*TASK STATEMENT*
Every line with the string "applications" must be copied from the entries below.
[Opening EXCERPTED DATA section]
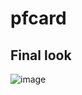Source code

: # pfcard

Final look
----------------
![image](https://github.com/user-attachments/assets/75b060cd-ce61-4d7b-9b84-8e4fe1f43f02)


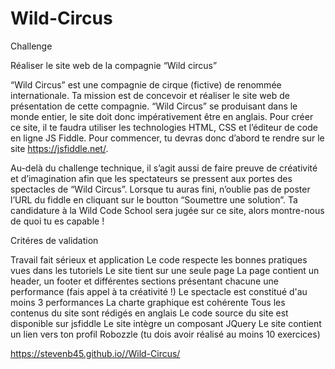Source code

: # Wild-Circus

Challenge

Réaliser le site web de la compagnie “Wild circus”

“Wild Circus” est une compagnie de cirque (fictive) de renommée internationale. Ta mission est de concevoir et réaliser le site web de présentation de cette compagnie. “Wild Circus” se produisant dans le monde entier, le site doit donc impérativement être en anglais. Pour créer ce site, il te faudra utiliser les technologies HTML, CSS et l’éditeur de code en ligne JS Fiddle. Pour commencer, tu devras donc d’abord te rendre sur le site https://jsfiddle.net/.

Au-delà du challenge technique, il s’agit aussi de faire preuve de créativité et d’imagination afin que les spectateurs se pressent aux portes des spectacles de “Wild Circus”. Lorsque tu auras fini, n’oublie pas de poster l’URL du fiddle en cliquant sur le boutton “Soumettre une solution”. Ta candidature à la Wild Code School sera jugée sur ce site, alors montre-nous de quoi tu es capable !

Critéres de validation

Travail fait sérieux et application
Le code respecte les bonnes pratiques vues dans les tutoriels
Le site tient sur une seule page
La page contient un header, un footer et différentes sections présentant chacune une performance (fais appel à ta créativité !)
Le spectacle est constitué d'au moins 3 performances
La charte graphique est cohérente
Tous les contenus du site sont rédigés en anglais
Le code source du site est disponible sur jsfiddle
Le site intègre un composant JQuery
Le site contient un lien vers ton profil Robozzle (tu dois avoir réalisé au moins 10 exercices)

https://stevenb45.github.io//Wild-Circus/

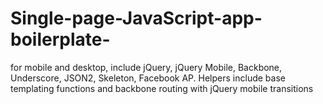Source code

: Single-page-JavaScript-app-boilerplate-
=======================================

for mobile and desktop, include jQuery, jQuery Mobile, Backbone, Underscore, JSON2, Skeleton, Facebook AP. Helpers include base templating functions and backbone routing with jQuery mobile transitions   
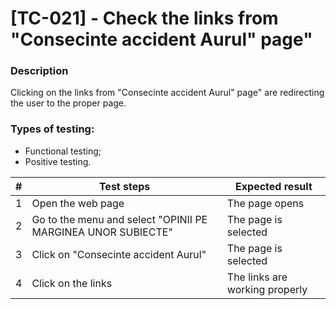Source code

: # **[TC-021] - Check the links from "Consecinte accident Aurul" page"**

### **Description**

Clicking on the links from "Consecinte accident Aurul" page" are redirecting the user to the proper page.

### **Types of testing:**

- Functional testing;
- Positive testing.

| #   | **Test steps**                                               | **Expected result**            |
| --- | ------------------------------------------------------------ | ------------------------------ |
| 1   | Open the web page                                            | The page opens                 |
| 2   | Go to the menu and select "OPINII PE MARGINEA UNOR SUBIECTE" | The page is selected           |
| 3   | Click on "Consecinte accident Aurul"                         | The page is selected           |
| 4   | Click on the links                                           | The links are working properly |
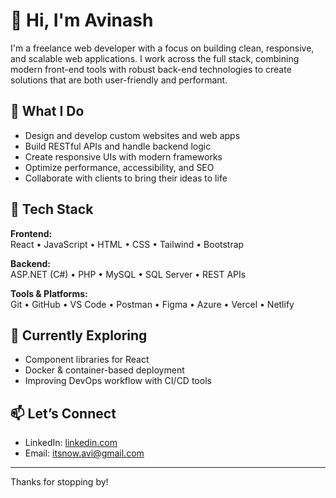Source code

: # 👋 Hi, I'm Avinash

I'm a freelance web developer with a focus on building clean, responsive, and scalable web applications. I work across the full stack, combining modern front-end tools with robust back-end technologies to create solutions that are both user-friendly and performant.

## 💼 What I Do
- Design and develop custom websites and web apps
- Build RESTful APIs and handle backend logic
- Create responsive UIs with modern frameworks
- Optimize performance, accessibility, and SEO
- Collaborate with clients to bring their ideas to life

## 🧰 Tech Stack

**Frontend:**  
React • JavaScript • HTML • CSS • Tailwind • Bootstrap

**Backend:**  
ASP.NET (C#) • PHP • MySQL • SQL Server • REST APIs

**Tools & Platforms:**  
Git • GitHub • VS Code • Postman • Figma • Azure • Vercel • Netlify

## 🧩 Currently Exploring
- Component libraries for React  
- Docker & container-based deployment  
- Improving DevOps workflow with CI/CD tools

## 📫 Let’s Connect
- LinkedIn: [linkedin.com](https://www.linkedin.com/in/avinash-sharma-861729371)
- Email: [itsnow.avi@gmail.com](mailto:itsnow.avi@gmail.com)

---

Thanks for stopping by!
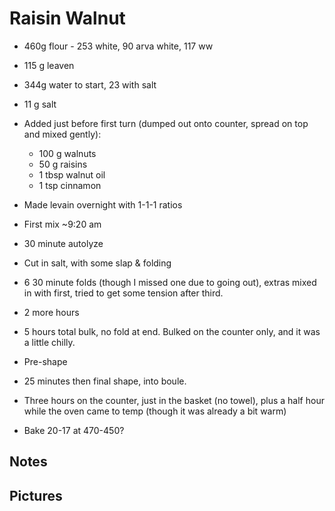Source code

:# Raisin Walnut

- 460g flour - 253 white, 90 arva white, 117 ww
- 115 g leaven
- 344g water to start, 23 with salt
- 11 g salt
- Added just before first turn (dumped out onto counter, spread on top and mixed gently):
    * 100 g walnuts
    * 50 g raisins
    * 1 tbsp walnut oil
    * 1 tsp cinnamon

- Made levain overnight with 1-1-1 ratios
- First mix ~9:20 am
- 30 minute autolyze
- Cut in salt, with some slap & folding
- 6 30 minute folds (though I missed one due to going out), extras mixed in with first, tried to get some tension after third.
- 2 more hours
- 5 hours total bulk, no fold at end.  Bulked on the counter only, and it was a little chilly.
- Pre-shape
- 25 minutes then final shape, into boule.
- Three hours on the counter, just in the basket (no towel), plus a half hour while the oven came to temp (though it was already a bit warm)
- Bake 20-17 at 470-450?

## Notes

## Pictures
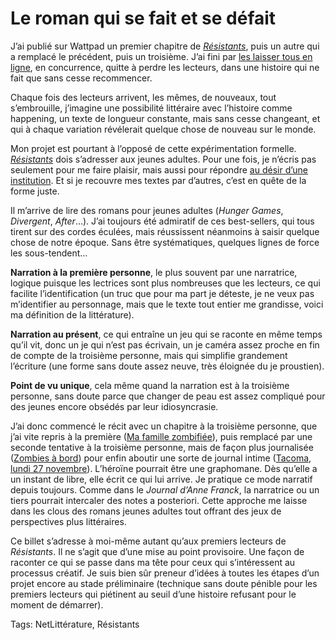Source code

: # Le roman qui se fait et se défait

J’ai publié sur Wattpad un premier chapitre de [*Résistants*](https://www.wattpad.com/story/61038614-r%C3%A9sistants), puis un autre qui a remplacé le précédent, puis un troisième. J’ai fini par [les laisser tous en ligne](https://www.wattpad.com/story/61038614-r%C3%A9sistants), en concurrence, quitte à perdre les lecteurs, dans une histoire qui ne fait que sans cesse recommencer.<span id="more-43476"></span>

Chaque fois des lecteurs arrivent, les mêmes, de nouveaux, tout s’embrouille, j’imagine une possibilité littéraire avec l’histoire comme happening, un texte de longueur constante, mais sans cesse changeant, et qui à chaque variation révélerait quelque chose de nouveau sur le monde.

Mon projet est pourtant à l’opposé de cette expérimentation formelle. [*Résistants*](https://www.wattpad.com/story/61038614-r%C3%A9sistants) dois s’adresser aux jeunes adultes. Pour une fois, je n’écris pas seulement pour me faire plaisir, mais aussi pour répondre [au désir d’une institution](http://tcrouzet.com/2016/01/25/nouveau-projet-resistants/). Et si je recouvre mes textes par d’autres, c’est en quête de la forme juste.

Il m’arrive de lire des romans pour jeunes adultes (*Hunger Games*, *Divergent*, *After*…). J’ai toujours été admiratif de ces best-sellers, qui tous tirent sur des cordes éculées, mais réussissent néanmoins à saisir quelque chose de notre époque. Sans être systématiques, quelques lignes de force les sous-tendent…

**Narration à la première personne**, le plus souvent par une narratrice, logique puisque les lectrices sont plus nombreuses que les lecteurs, ce qui facilite l’identification (un truc que pour ma part je déteste, je ne veux pas m’identifier au personnage, mais que le texte tout entier me grandisse, voici ma définition de la littérature).

**Narration au présent**, ce qui entraîne un jeu qui se raconte en même temps qu’il vit, donc un je qui n’est pas écrivain, un je caméra assez proche en fin de compte de la troisième personne, mais qui simplifie grandement l’écriture (une forme sans doute assez neuve, très éloignée du je proustien).

**Point de vu unique**, cela même quand la narration est à la troisième personne, sans doute parce que changer de peau est assez compliqué pour des jeunes encore obsédés par leur idiosyncrasie.

J’ai donc commencé le récit avec un chapitre à la troisième personne, que j’ai vite repris à la première ([Ma famille zombifiée](https://www.wattpad.com/212447399-r%C3%A9sistants-ma-famille-zombifi%C3%A9e-intro-v1)), puis remplacé par une seconde tentative à la troisième personne, mais de façon plus journalisée ([Zombies à bord](https://www.wattpad.com/213197704-r%C3%A9sistants-zombies-%C3%A0-bord-intro-v2)) pour enfin aboutir une sorte de journal intime ([Tacoma, lundi 27 novembre](https://www.wattpad.com/215620340-r%C3%A9sistants-tacoma-lundi-27-novembre-8-15-intro-v3)). L’héroïne pourrait être une graphomane. Dès qu’elle a un instant de libre, elle écrit ce qui lui arrive. Je pratique ce mode narratif depuis toujours. Comme dans le *Journal d’Anne Franck*, la narratrice ou un tiers pourrait intercaler des notes a posteriori. Cette approche me laisse dans les clous des romans jeunes adultes tout offrant des jeux de perspectives plus littéraires.

Ce billet s’adresse à moi-même autant qu’aux premiers lecteurs de *Résistants*. Il ne s’agit que d’une mise au point provisoire. Une façon de raconter ce qui se passe dans ma tête pour ceux qui s’intéressent au processus créatif. Je suis bien sûr preneur d’idées à toutes les étapes d’un projet encore au stade préliminaire (technique sans doute pénible pour les premiers lecteurs qui piétinent au seuil d’une histoire refusant pour le moment de démarrer).

Tags: NetLittérature, Résistants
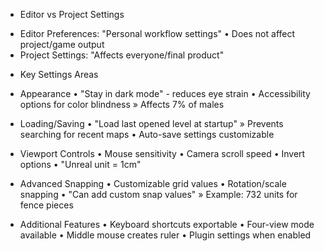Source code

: * Editor vs Project Settings
 - Editor Preferences: "Personal workflow settings"
   • Does not affect project/game output
 - Project Settings: "Affects everyone/final product"

* Key Settings Areas
 - Appearance
   • "Stay in dark mode" - reduces eye strain
   • Accessibility options for color blindness
     » Affects 7% of males
   
 - Loading/Saving
   • "Load last opened level at startup"
     » Prevents searching for recent maps
   • Auto-save settings customizable
   
 - Viewport Controls
   • Mouse sensitivity
   • Camera scroll speed
   • Invert options
   • "Unreal unit = 1cm"
   
 - Advanced Snapping
   • Customizable grid values
   • Rotation/scale snapping
   • "Can add custom snap values"
     » Example: 732 units for fence pieces
   
 - Additional Features
   • Keyboard shortcuts exportable
   • Four-view mode available
   • Middle mouse creates ruler
   • Plugin settings when enabled
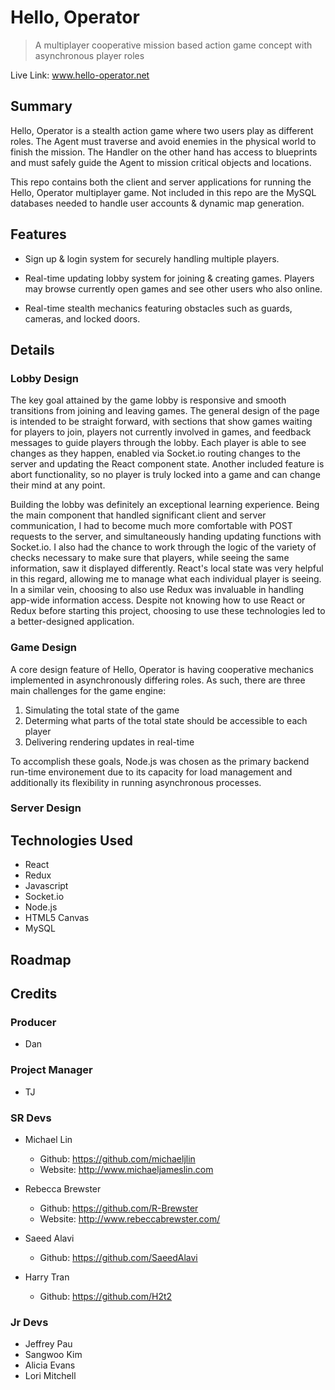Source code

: # Hello, Operator
> A multiplayer cooperative mission based action game concept with asynchronous player roles

Live Link: www.hello-operator.net

## Summary

Hello, Operator is a stealth action game where two users play as different roles. The Agent must traverse and avoid enemies in the physical world to finish the mission. The Handler on the other hand has access to blueprints and must safely guide the Agent to mission critical objects and locations.

This repo contains both the client and server applications for running the Hello, Operator multiplayer game. Not included in this repo are the MySQL databases needed to handle user accounts & dynamic map generation.

## Features

- Sign up & login system for securely handling multiple players.

- Real-time updating lobby system for joining & creating games. Players may browse currently open games and see other users who also online.

- Real-time stealth mechanics featuring obstacles such as guards, cameras, and locked doors.

## Details

### Lobby Design

The key goal attained by the game lobby is responsive and smooth transitions from joining and leaving games. The general design of the page is intended to be straight forward, with sections that show games waiting for players to join, players not currently involved in games, and feedback messages to guide players through the lobby. Each player is able to see changes as they happen, enabled via Socket.io routing changes to the server and updating the React component state. Another included feature is abort functionality, so no player is truly locked into a game and can change their mind at any point.

Building the lobby was definitely an exceptional learning experience. Being the main component that handled significant client and server communication, I had to become much more comfortable with POST requests to the server, and simultaneously handing updating functions with Socket.io. I also had the chance to work through the logic of the variety of checks necessary to make sure that players, while seeing the same information, saw it displayed differently. React's local state was very helpful in this regard, allowing me to manage what each individual player is seeing. In a similar vein, choosing to also use Redux was invaluable in handling app-wide information access. Despite not knowing how to use React or Redux before starting this project, choosing to use these technologies led to a better-designed application.

### Game Design

A core design feature of Hello, Operator is having cooperative mechanics implemented in asynchronously differing roles. As such, there are three main challenges for the game engine:

1. Simulating the total state of the game
2. Determing what parts of the total state should be accessible to each player
3. Delivering rendering updates in real-time

To accomplish these goals, Node.js was chosen as the primary backend run-time environement due to its capacity for load management and additionally its flexibility in running asynchronous processes.

### Server Design

## Technologies Used
- React
- Redux
- Javascript
- Socket.io
- Node.js
- HTML5 Canvas
- MySQL

## Roadmap



## Credits

### Producer
- Dan

### Project Manager
- TJ

### SR Devs
- Michael Lin
    * Github: https://github.com/michaeljlin
    * Website: http://www.michaeljameslin.com

- Rebecca Brewster
    * Github: https://github.com/R-Brewster
    * Website: http://www.rebeccabrewster.com/

- Saeed Alavi
    * Github: https://github.com/SaeedAlavi

- Harry Tran
    * Github: https://github.com/H2t2

### Jr Devs
- Jeffrey Pau
- Sangwoo Kim
- Alicia Evans
- Lori Mitchell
[Closing EXCERPTED DATA section]
*EXERCISE RESULT*
I'm a freelance web developer with a focus on building clean, responsive, and scalable web applications. I work across the full stack, combining modern front-end tools with robust back-end technologies to create solutions that are both user-friendly and performant.
This repo contains both the client and server applications for running the Hello, Operator multiplayer game. Not included in this repo are the MySQL databases needed to handle user accounts & dynamic map generation.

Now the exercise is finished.